[Start of section]

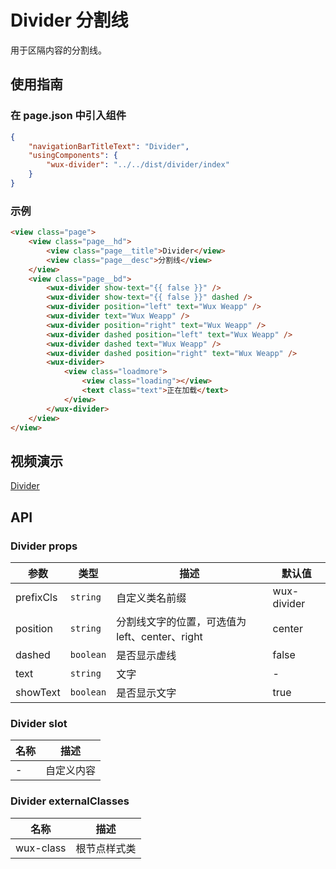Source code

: # Divider 分割线

用于区隔内容的分割线。

## 使用指南

### 在 page.json 中引入组件

```json
{
    "navigationBarTitleText": "Divider",
    "usingComponents": {
        "wux-divider": "../../dist/divider/index"
    }
}
```

### 示例

```html
<view class="page">
    <view class="page__hd">
        <view class="page__title">Divider</view>
        <view class="page__desc">分割线</view>
    </view>
    <view class="page__bd">
        <wux-divider show-text="{{ false }}" />
        <wux-divider show-text="{{ false }}" dashed />
        <wux-divider position="left" text="Wux Weapp" />
        <wux-divider text="Wux Weapp" />
        <wux-divider position="right" text="Wux Weapp" />
        <wux-divider dashed position="left" text="Wux Weapp" />
        <wux-divider dashed text="Wux Weapp" />
        <wux-divider dashed position="right" text="Wux Weapp" />
        <wux-divider>
            <view class="loadmore">
                <view class="loading"></view>
                <text class="text">正在加载</text>
            </view>
        </wux-divider>
    </view>
</view>
```

## 视频演示

[Divider](./_media/divider.mp4 ':include :type=iframe width=375px height=667px')

## API

### Divider props

| 参数 | 类型 | 描述 | 默认值 |
| --- | --- | --- | --- |
| prefixCls | `string` | 自定义类名前缀 | wux-divider |
| position | `string` | 分割线文字的位置，可选值为 left、center、right | center |
| dashed | `boolean` | 是否显示虚线 | false |
| text | `string` | 文字 | - |
| showText | `boolean` | 是否显示文字 | true |

### Divider slot

| 名称 | 描述 |
| --- | --- |
| - | 自定义内容 |

### Divider externalClasses

| 名称 | 描述 |
| --- | --- |
| wux-class | 根节点样式类 |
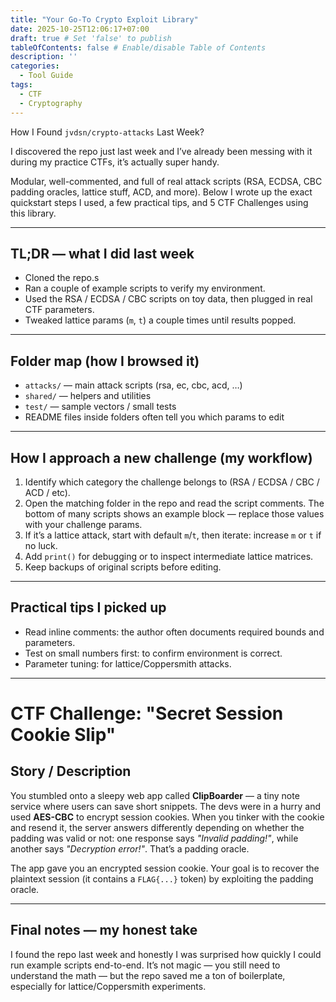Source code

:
 ```yaml
---
title: "Your Go-To Crypto Exploit Library"
date: 2025-10-25T12:06:17+07:00
draft: true # Set 'false' to publish
tableOfContents: false # Enable/disable Table of Contents
description: ''
categories:
  - Tool Guide
tags:
  - CTF
  - Cryptography
---
```



How I Found `jvdsn/crypto-attacks` Last Week?

I discovered the repo just last week and I’ve already been messing with it during my practice CTFs, it’s actually super handy.

Modular, well-commented, and full of real attack scripts (RSA, ECDSA, CBC padding oracles, lattice stuff, ACD, and more). Below I wrote up the exact quickstart steps I used, a few practical tips, and 5 CTF Challenges using this library.

---

## TL;DR — what I did last week

* Cloned the repo.s
* Ran a couple of example scripts to verify my environment.
* Used the RSA / ECDSA / CBC scripts on toy data, then plugged in real CTF parameters.
* Tweaked lattice params (`m`, `t`) a couple times until results popped.

---

## Folder map (how I browsed it)

* `attacks/` — main attack scripts (rsa, ec, cbc, acd, …)
* `shared/` — helpers and utilities
* `test/` — sample vectors / small tests
* README files inside folders often tell you which params to edit

---

## How I approach a new challenge (my workflow)

1. Identify which category the challenge belongs to (RSA / ECDSA / CBC / ACD / etc).
2. Open the matching folder in the repo and read the script comments. The bottom of many scripts shows an example block — replace those values with your challenge params.
3. If it’s a lattice attack, start with default `m`/`t`, then iterate: increase `m` or `t` if no luck.
4. Add `print()` for debugging or to inspect intermediate lattice matrices.
5. Keep backups of original scripts before editing.

---

## Practical tips I picked up

* Read inline comments: the author often documents required bounds and parameters.
* Test on small numbers first: to confirm environment is correct.
* Parameter tuning: for lattice/Coppersmith attacks.

---

# CTF Challenge: "Secret Session Cookie Slip"

## Story / Description

You stumbled onto a sleepy web app called **ClipBoarder** — a tiny note service where users can save short snippets. The devs were in a hurry and used **AES-CBC** to encrypt session cookies. When you tinker with the cookie and resend it, the server answers differently depending on whether the padding was valid or not: one response says *"Invalid padding!"*, while another says *"Decryption error!"*. That’s a padding oracle.

The app gave you an encrypted session cookie. Your goal is to recover the plaintext session (it contains a `FLAG{...}` token) by exploiting the padding oracle.

---


## Final notes — my honest take

I found the repo last week and honestly I was surprised how quickly I could run example scripts end-to-end. It’s not magic — you still need to understand the math — but the repo saved me a ton of boilerplate, especially for lattice/Coppersmith experiments.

[End of section]

• [Problem statement]: Could the data be reproduced exactly, with the pictures omitted?

• [Response below]:
Source code

: # Divider 分割线

用于区隔内容的分割线。

## 使用指南

### 在 page.json 中引入组件

```json
{
    "navigationBarTitleText": "Divider",
    "usingComponents": {
        "wux-divider": "../../dist/divider/index"
    }
}
```

### 示例

```html
<view class="page">
    <view class="page__hd">
        <view class="page__title">Divider</view>
        <view class="page__desc">分割线</view>
    </view>
    <view class="page__bd">
        <wux-divider show-text="{{ false }}" />
        <wux-divider show-text="{{ false }}" dashed />
        <wux-divider position="left" text="Wux Weapp" />
        <wux-divider text="Wux Weapp" />
        <wux-divider position="right" text="Wux Weapp" />
        <wux-divider dashed position="left" text="Wux Weapp" />
        <wux-divider dashed text="Wux Weapp" />
        <wux-divider dashed position="right" text="Wux Weapp" />
        <wux-divider>
            <view class="loadmore">
                <view class="loading"></view>
                <text class="text">正在加载</text>
            </view>
        </wux-divider>
    </view>
</view>
```

## 视频演示

[Divider](./_media/divider.mp4 ':include :type=iframe width=375px height=667px')

## API

### Divider props

| 参数 | 类型 | 描述 | 默认值 |
| --- | --- | --- | --- |
| prefixCls | `string` | 自定义类名前缀 | wux-divider |
| position | `string` | 分割线文字的位置，可选值为 left、center、right | center |
| dashed | `boolean` | 是否显示虚线 | false |
| text | `string` | 文字 | - |
| showText | `boolean` | 是否显示文字 | true |

### Divider slot

| 名称 | 描述 |
| --- | --- |
| - | 自定义内容 |

### Divider externalClasses

| 名称 | 描述 |
| --- | --- |
| wux-class | 根节点样式类 |
Source code

:
 ```yaml
---
title: "Your Go-To Crypto Exploit Library"
date: 2025-10-25T12:06:17+07:00
draft: true # Set 'false' to publish
tableOfContents: false # Enable/disable Table of Contents
description: ''
categories:
  - Tool Guide
tags:
  - CTF
  - Cryptography
---
```



How I Found `jvdsn/crypto-attacks` Last Week?

I discovered the repo just last week and I’ve already been messing with it during my practice CTFs, it’s actually super handy.

Modular, well-commented, and full of real attack scripts (RSA, ECDSA, CBC padding oracles, lattice stuff, ACD, and more). Below I wrote up the exact quickstart steps I used, a few practical tips, and 5 CTF Challenges using this library.

---

## TL;DR — what I did last week

* Cloned the repo.s
* Ran a couple of example scripts to verify my environment.
* Used the RSA / ECDSA / CBC scripts on toy data, then plugged in real CTF parameters.
* Tweaked lattice params (`m`, `t`) a couple times until results popped.

---

## Folder map (how I browsed it)

* `attacks/` — main attack scripts (rsa, ec, cbc, acd, …)
* `shared/` — helpers and utilities
* `test/` — sample vectors / small tests
* README files inside folders often tell you which params to edit

---

## How I approach a new challenge (my workflow)

1. Identify which category the challenge belongs to (RSA / ECDSA / CBC / ACD / etc).
2. Open the matching folder in the repo and read the script comments. The bottom of many scripts shows an example block — replace those values with your challenge params.
3. If it’s a lattice attack, start with default `m`/`t`, then iterate: increase `m` or `t` if no luck.
4. Add `print()` for debugging or to inspect intermediate lattice matrices.
5. Keep backups of original scripts before editing.

---

## Practical tips I picked up

* Read inline comments: the author often documents required bounds and parameters.
* Test on small numbers first: to confirm environment is correct.
* Parameter tuning: for lattice/Coppersmith attacks.

---

# CTF Challenge: "Secret Session Cookie Slip"

## Story / Description

You stumbled onto a sleepy web app called **ClipBoarder** — a tiny note service where users can save short snippets. The devs were in a hurry and used **AES-CBC** to encrypt session cookies. When you tinker with the cookie and resend it, the server answers differently depending on whether the padding was valid or not: one response says *"Invalid padding!"*, while another says *"Decryption error!"*. That’s a padding oracle.

The app gave you an encrypted session cookie. Your goal is to recover the plaintext session (it contains a `FLAG{...}` token) by exploiting the padding oracle.

---


## Final notes — my honest take

I found the repo last week and honestly I was surprised how quickly I could run example scripts end-to-end. It’s not magic — you still need to understand the math — but the repo saved me a ton of boilerplate, especially for lattice/Coppersmith experiments.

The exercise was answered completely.